Avantek's Arm Workstation: Ampere eMAG 8180 32-core Arm64 Reviewby Andrei Frumusanu on May 22, 2020 8:00 AM EST
The eMAG 8180: AppliedMicro's Legacy Skylark Core
While you’re reading this in 2020, and the eMAG Workstation had been released in 2019 – the CPU powering the system is actually quite ancient, tracing back its roots in the 2017 defunct AppliedMicro. Originally meant to be called the X-Gene3, the chip had originally been planned for the second half of 2017 before the AppliedMicro had went through several changes of ownership before the IP and designs ended up with Ampere Computing.
In that sense, the eMAG 8180 is more of a legacy design and quite distantly related to Ampere’s newer Altra system processors.

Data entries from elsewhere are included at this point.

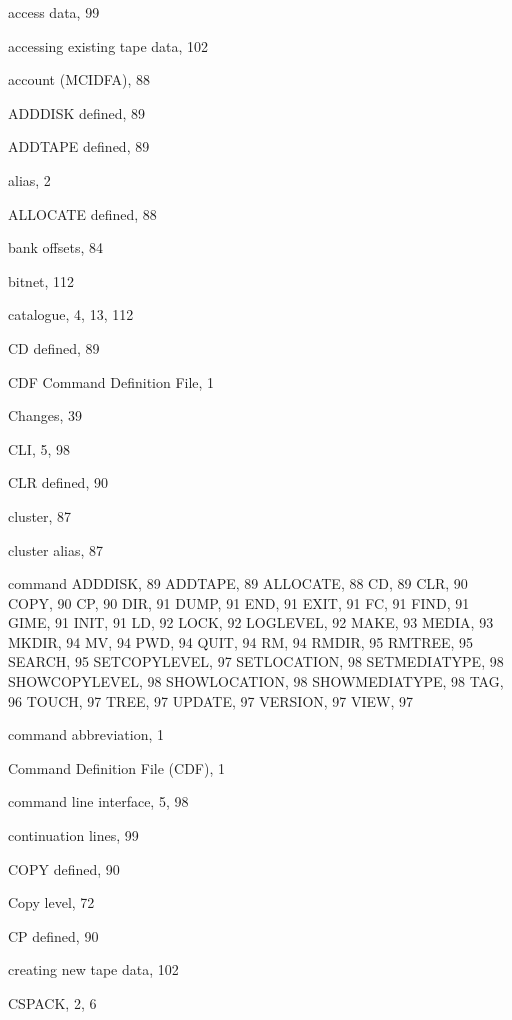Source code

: \begin{theindex}

  \item access data, 99
  \item accessing existing tape data, 102
  \item account (MCIDFA), 88
  \item ADDDISK
    \subitem defined, 89
  \item ADDTAPE
    \subitem defined, 89
  \item alias, 2
  \item ALLOCATE
    \subitem defined, 88

  \indexspace

  \item bank offsets, 84
  \item bitnet, 112

  \indexspace

  \item catalogue, 4, 13, 112
  \item CD
    \subitem defined, 89
  \item CDF Command Definition File, 1
  \item Changes, 39
  \item CLI, 5, 98
  \item CLR
    \subitem defined, 90
  \item cluster, 87
  \item cluster alias, 87
  \item command
    \subitem ADDDISK, 89
    \subitem ADDTAPE, 89
    \subitem ALLOCATE, 88
    \subitem CD, 89
    \subitem CLR, 90
    \subitem COPY, 90
    \subitem CP, 90
    \subitem DIR, 91
    \subitem DUMP, 91
    \subitem END, 91
    \subitem EXIT, 91
    \subitem FC, 91
    \subitem FIND, 91
    \subitem GIME, 91
    \subitem INIT, 91
    \subitem LD, 92
    \subitem LOCK, 92
    \subitem LOGLEVEL, 92
    \subitem MAKE, 93
    \subitem MEDIA, 93
    \subitem MKDIR, 94
    \subitem MV, 94
    \subitem PWD, 94
    \subitem QUIT, 94
    \subitem RM, 94
    \subitem RMDIR, 95
    \subitem RMTREE, 95
    \subitem SEARCH, 95
    \subitem SETCOPYLEVEL, 97
    \subitem SETLOCATION, 98
    \subitem SETMEDIATYPE, 98
    \subitem SHOWCOPYLEVEL, 98
    \subitem SHOWLOCATION, 98
    \subitem SHOWMEDIATYPE, 98
    \subitem TAG, 96
    \subitem TOUCH, 97
    \subitem TREE, 97
    \subitem UPDATE, 97
    \subitem VERSION, 97
    \subitem VIEW, 97
  \item command abbreviation, 1
  \item Command Definition File (CDF), 1
  \item command line interface, 5, 98
  \item continuation lines, 99
  \item COPY
    \subitem defined, 90
  \item Copy level, 72
  \item CP
    \subitem defined, 90
  \item creating new tape data, 102
  \item CSPACK, 2, 6


\end{theindex}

The Skylark cores in the eMAG 8180 are a custom core design having the X-Gene processor pedigree. It’s a 4-wide OOO processor that’s relatively narrow by today’s standards, characterised by quite high operating frequencies up to 3-3.3GHz and quite the unusual cache hierarchy, such as two core pairs sharing the same 256KB L2 cache.
On a chip-level, the CPU is characterised by having a large coherent network tying all the CPU modules, the memory controllers, and a big large 32MB L3 cache together.
What’s surprising here is that the core-to-core latency across the whole chip isn’t bad at all, ranging from 68-73ns. While this certainly doesn’t keep up with more recent monolithic designs, this is an Arm v8.0 core lacking CAS atomic operations – so the above figures are done via regular sequential exclusive load / exclusive stores which aren’t as fast. The coherency here going over the 32MB L3 cache certainly helps the system punch above its weight for a design of its time.
The CPU cores have 32KB L1 instruction and data caches – the access latencies here are 5 cycles. The 256KB L2 caches has a 13-cycle access latency, while the 32LB L3 cache has some massive 45ns+ access latencies that are much slower than any other comparable design out there.
We note the core’s L1 TLB ends at 48 pages (192KB) and the L2 TLB at 1024 pages (4MB), after which page-miss access times increasingly result in worse latencies.
In contrast with the quite large cache access latencies, the DRAM access latency isn’t all that bad at around 137ns full random at 128MB depth.
Single-core bandwidth of the Skylark cores isn’t too pretty, load and store bandwidth into the L1 and L2 seem to be limited at 8B/cycle and a combined 16B/cycle for concurrent load & stores. The dip between the L2 and L3 is usually a showcase of a bandwidth bottleneck when evicting/replacing a cacheline, and the load bandwidth at the DRAM level is also quite disappointing.
Overall, the performance here is only half of a more modern Arm core, but again, this is a 2015-2016 core design.